Problem to solve - Each line in the records below that has the word "inspector" should be copied.
*** Exercise materials ***
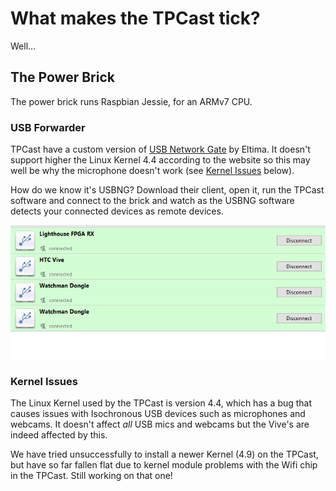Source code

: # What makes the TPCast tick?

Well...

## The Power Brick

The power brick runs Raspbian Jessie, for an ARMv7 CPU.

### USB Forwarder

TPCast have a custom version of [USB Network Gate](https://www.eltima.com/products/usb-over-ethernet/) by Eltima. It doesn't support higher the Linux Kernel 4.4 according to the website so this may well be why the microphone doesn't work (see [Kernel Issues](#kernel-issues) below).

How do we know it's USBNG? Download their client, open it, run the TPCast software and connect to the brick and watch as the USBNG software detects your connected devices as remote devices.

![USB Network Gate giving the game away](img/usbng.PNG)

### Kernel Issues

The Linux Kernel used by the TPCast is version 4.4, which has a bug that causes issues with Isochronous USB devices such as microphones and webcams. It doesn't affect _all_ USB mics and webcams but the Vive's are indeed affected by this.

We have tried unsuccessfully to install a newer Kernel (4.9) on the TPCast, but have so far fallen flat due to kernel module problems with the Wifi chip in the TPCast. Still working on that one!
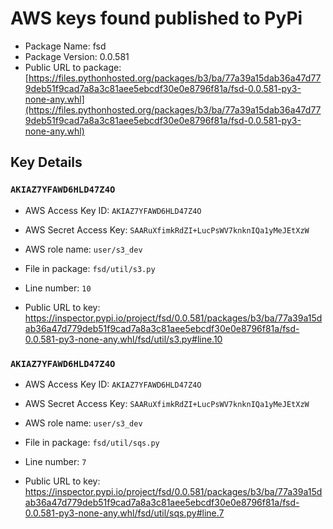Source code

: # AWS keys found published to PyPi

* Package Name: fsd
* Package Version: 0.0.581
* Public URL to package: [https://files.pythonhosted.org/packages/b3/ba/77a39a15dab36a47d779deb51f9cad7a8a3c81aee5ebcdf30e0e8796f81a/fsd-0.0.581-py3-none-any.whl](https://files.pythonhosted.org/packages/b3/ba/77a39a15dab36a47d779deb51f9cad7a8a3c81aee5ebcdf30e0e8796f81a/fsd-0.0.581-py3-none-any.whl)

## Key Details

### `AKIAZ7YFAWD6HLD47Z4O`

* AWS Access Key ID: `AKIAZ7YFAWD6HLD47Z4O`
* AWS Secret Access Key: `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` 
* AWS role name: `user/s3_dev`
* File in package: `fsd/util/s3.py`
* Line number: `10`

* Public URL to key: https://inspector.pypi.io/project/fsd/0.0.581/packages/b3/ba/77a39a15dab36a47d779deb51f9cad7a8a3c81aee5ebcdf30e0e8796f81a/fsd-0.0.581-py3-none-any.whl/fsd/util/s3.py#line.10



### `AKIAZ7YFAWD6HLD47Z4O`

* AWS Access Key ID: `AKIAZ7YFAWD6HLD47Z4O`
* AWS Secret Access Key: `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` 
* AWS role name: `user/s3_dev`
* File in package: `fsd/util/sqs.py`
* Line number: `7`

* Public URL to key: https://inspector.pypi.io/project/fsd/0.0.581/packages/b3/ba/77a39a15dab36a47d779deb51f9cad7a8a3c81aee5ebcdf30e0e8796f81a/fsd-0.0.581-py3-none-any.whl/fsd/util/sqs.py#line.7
*** End of Exercise materials ***
*** Exercise materials ***
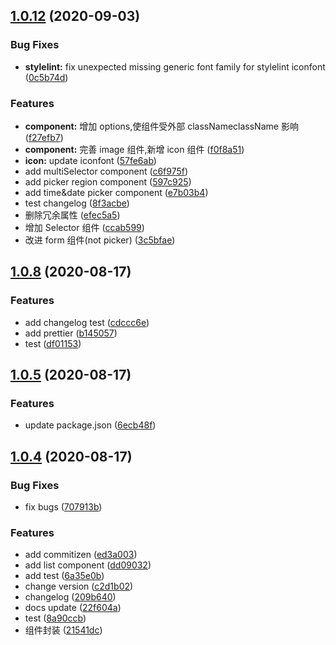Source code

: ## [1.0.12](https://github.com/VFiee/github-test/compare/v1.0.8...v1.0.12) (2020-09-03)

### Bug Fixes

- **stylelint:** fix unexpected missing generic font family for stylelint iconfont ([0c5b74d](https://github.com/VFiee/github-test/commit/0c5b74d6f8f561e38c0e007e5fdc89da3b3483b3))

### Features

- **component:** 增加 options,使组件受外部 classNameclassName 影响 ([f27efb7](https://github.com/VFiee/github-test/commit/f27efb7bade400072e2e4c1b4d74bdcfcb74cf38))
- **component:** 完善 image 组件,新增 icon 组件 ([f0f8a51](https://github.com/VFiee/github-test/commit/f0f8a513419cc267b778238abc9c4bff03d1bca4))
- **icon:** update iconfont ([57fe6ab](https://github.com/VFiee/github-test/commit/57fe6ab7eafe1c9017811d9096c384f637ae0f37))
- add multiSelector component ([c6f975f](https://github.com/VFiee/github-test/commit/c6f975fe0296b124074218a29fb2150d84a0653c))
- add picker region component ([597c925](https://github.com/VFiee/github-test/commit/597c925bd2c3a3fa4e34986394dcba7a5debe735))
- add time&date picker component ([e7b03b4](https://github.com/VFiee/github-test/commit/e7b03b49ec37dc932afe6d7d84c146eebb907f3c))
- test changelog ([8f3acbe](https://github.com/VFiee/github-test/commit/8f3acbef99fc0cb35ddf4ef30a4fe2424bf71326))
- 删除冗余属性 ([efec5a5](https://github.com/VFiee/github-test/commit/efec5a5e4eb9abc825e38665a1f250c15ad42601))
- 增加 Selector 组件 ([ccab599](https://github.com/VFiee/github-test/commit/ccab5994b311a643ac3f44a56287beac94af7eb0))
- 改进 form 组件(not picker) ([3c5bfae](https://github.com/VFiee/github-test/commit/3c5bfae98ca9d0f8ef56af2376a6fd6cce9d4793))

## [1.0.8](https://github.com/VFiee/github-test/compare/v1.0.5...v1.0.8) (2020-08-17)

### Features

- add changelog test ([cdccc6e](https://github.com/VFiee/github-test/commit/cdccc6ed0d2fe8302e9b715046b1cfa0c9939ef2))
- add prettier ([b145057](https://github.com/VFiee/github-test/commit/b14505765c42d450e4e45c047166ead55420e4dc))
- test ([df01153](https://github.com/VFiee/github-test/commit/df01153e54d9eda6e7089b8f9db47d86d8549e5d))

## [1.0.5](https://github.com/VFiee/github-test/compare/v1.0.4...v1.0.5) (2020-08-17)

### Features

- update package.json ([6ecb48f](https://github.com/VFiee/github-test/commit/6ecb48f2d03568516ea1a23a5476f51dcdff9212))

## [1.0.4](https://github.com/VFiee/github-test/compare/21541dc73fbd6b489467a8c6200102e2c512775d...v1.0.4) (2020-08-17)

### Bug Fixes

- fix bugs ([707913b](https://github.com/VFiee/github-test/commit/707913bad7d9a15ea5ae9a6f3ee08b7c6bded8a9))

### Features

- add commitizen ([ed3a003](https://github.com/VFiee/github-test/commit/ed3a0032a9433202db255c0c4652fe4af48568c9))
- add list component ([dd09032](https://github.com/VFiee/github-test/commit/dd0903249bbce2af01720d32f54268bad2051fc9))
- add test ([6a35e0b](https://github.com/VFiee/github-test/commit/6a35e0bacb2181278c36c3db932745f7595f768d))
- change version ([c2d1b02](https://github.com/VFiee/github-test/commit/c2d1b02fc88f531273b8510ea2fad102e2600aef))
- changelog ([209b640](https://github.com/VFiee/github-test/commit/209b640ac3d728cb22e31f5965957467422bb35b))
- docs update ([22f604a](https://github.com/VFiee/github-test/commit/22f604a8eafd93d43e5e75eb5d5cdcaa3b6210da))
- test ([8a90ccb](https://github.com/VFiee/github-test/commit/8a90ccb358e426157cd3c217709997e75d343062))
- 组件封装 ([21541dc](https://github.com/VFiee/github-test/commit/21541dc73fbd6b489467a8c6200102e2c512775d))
*** End of Exercise materials ***
Expected output -
* Public URL to key: https://inspector.pypi.io/project/fsd/0.0.581/packages/b3/ba/77a39a15dab36a47d779deb51f9cad7a8a3c81aee5ebcdf30e0e8796f81a/fsd-0.0.581-py3-none-any.whl/fsd/util/s3.py#line.10
* Public URL to key: https://inspector.pypi.io/project/fsd/0.0.581/packages/b3/ba/77a39a15dab36a47d779deb51f9cad7a8a3c81aee5ebcdf30e0e8796f81a/fsd-0.0.581-py3-none-any.whl/fsd/util/sqs.py#line.7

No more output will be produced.